Read the records and gather each line that includes "compare".
+ + + + + + +
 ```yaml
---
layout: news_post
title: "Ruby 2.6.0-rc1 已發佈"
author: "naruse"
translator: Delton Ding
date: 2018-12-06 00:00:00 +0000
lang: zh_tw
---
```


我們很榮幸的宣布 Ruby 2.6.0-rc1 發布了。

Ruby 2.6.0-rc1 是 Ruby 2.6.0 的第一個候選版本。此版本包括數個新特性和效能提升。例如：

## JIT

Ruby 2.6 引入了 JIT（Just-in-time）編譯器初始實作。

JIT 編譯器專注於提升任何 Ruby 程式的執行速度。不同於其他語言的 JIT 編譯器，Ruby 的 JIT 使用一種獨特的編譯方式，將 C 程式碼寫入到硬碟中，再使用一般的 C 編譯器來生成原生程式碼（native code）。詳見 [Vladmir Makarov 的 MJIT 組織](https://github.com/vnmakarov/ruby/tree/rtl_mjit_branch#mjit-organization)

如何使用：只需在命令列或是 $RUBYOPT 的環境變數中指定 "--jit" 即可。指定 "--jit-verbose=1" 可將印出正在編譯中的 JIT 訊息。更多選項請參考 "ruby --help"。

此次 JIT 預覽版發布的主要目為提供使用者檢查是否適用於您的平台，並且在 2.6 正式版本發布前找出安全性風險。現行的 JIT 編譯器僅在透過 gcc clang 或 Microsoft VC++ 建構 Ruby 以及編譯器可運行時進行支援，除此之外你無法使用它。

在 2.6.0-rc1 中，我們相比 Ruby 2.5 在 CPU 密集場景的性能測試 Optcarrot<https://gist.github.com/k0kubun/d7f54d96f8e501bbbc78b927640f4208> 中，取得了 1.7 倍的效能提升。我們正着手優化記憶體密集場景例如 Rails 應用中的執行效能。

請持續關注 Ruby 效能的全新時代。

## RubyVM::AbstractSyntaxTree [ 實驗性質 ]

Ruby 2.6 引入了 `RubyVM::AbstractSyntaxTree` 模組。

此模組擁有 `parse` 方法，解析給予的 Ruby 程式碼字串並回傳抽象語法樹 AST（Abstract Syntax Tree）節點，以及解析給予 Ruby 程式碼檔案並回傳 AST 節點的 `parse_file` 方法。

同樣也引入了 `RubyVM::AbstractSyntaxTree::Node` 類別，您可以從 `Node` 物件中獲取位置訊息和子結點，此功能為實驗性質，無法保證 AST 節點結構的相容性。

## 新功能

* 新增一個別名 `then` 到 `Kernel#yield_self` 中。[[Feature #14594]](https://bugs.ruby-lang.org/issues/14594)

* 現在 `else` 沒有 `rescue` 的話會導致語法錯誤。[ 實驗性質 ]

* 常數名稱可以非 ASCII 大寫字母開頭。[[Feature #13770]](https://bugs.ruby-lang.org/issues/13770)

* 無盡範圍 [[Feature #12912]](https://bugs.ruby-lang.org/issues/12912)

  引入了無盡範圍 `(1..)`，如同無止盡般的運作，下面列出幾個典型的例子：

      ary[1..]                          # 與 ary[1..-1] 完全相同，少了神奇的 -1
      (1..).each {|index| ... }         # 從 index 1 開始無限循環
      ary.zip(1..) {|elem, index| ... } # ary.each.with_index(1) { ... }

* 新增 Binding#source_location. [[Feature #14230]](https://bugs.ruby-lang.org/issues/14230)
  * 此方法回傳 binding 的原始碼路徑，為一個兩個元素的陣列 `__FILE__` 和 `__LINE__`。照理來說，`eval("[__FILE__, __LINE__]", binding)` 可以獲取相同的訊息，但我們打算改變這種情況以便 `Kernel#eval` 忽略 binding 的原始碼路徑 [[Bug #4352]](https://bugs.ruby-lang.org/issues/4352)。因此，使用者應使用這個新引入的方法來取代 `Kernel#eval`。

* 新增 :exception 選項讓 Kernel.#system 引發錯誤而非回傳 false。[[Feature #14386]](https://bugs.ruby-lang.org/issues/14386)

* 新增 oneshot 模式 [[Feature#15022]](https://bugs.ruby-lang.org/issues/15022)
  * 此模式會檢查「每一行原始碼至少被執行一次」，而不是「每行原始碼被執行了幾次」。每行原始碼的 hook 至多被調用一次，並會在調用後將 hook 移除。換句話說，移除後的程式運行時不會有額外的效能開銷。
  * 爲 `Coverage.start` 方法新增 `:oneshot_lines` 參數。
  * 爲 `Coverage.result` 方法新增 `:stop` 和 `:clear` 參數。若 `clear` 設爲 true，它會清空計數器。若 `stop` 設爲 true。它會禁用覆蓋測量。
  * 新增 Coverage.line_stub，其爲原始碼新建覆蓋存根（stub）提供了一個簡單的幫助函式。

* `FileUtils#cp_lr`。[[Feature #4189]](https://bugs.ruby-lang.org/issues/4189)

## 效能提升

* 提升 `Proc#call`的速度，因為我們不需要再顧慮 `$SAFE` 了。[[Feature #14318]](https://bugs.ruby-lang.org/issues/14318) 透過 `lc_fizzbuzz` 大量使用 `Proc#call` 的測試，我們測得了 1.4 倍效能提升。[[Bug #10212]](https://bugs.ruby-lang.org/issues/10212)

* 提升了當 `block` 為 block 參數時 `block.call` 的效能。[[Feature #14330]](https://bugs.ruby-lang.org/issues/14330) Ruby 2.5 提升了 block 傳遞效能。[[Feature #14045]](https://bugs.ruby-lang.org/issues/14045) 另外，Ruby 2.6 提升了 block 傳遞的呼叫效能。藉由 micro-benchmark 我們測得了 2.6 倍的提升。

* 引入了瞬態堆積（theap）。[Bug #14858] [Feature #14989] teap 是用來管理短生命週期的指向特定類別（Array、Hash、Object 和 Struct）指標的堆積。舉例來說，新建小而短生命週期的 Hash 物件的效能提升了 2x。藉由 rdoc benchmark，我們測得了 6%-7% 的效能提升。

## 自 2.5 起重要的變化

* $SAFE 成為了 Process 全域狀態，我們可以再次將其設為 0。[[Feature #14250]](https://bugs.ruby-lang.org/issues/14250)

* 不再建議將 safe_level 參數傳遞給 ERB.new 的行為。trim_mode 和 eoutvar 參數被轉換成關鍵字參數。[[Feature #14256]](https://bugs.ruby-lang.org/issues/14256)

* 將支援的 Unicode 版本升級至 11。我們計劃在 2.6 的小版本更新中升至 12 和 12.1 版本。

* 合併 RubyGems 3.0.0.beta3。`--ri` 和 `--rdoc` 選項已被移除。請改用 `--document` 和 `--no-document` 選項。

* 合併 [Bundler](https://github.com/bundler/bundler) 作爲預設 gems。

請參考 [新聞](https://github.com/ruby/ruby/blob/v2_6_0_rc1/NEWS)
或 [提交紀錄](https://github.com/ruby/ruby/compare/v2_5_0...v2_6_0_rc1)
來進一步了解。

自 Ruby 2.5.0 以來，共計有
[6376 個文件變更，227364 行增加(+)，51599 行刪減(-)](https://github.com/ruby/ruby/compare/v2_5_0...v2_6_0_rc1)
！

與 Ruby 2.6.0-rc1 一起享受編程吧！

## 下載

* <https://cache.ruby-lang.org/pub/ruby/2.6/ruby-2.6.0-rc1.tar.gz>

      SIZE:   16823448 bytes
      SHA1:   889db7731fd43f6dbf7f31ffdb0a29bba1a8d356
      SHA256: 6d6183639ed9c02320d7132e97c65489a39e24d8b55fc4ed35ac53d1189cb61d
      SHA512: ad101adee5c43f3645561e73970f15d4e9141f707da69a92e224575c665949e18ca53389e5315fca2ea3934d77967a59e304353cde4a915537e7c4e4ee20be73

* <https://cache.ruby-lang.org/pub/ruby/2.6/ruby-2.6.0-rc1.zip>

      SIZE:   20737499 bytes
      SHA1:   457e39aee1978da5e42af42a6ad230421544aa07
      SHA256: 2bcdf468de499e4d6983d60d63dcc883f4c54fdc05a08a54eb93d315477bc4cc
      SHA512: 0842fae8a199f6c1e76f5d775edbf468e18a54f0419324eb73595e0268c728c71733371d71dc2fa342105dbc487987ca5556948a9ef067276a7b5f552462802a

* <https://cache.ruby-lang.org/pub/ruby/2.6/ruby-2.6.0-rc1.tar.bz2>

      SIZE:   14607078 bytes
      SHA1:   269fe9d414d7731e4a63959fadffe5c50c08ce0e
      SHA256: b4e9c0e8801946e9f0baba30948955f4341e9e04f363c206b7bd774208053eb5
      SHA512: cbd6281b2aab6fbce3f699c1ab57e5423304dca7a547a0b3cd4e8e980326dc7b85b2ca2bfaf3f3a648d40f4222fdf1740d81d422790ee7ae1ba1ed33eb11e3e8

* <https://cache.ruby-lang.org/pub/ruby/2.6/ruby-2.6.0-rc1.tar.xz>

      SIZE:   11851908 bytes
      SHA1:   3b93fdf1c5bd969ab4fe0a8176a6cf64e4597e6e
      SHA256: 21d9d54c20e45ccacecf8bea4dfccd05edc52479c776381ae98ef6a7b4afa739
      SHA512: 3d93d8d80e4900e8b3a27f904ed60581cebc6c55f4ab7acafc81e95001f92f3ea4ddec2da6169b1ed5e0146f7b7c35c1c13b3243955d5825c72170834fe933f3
+ + + + + + +
RESPONSE AREA:
或 [提交紀錄](https://github.com/ruby/ruby/compare/v2_5_0...v2_6_0_rc1)
[6376 個文件變更，227364 行增加(+)，51599 行刪減(-)](https://github.com/ruby/ruby/compare/v2_5_0...v2_6_0_rc1)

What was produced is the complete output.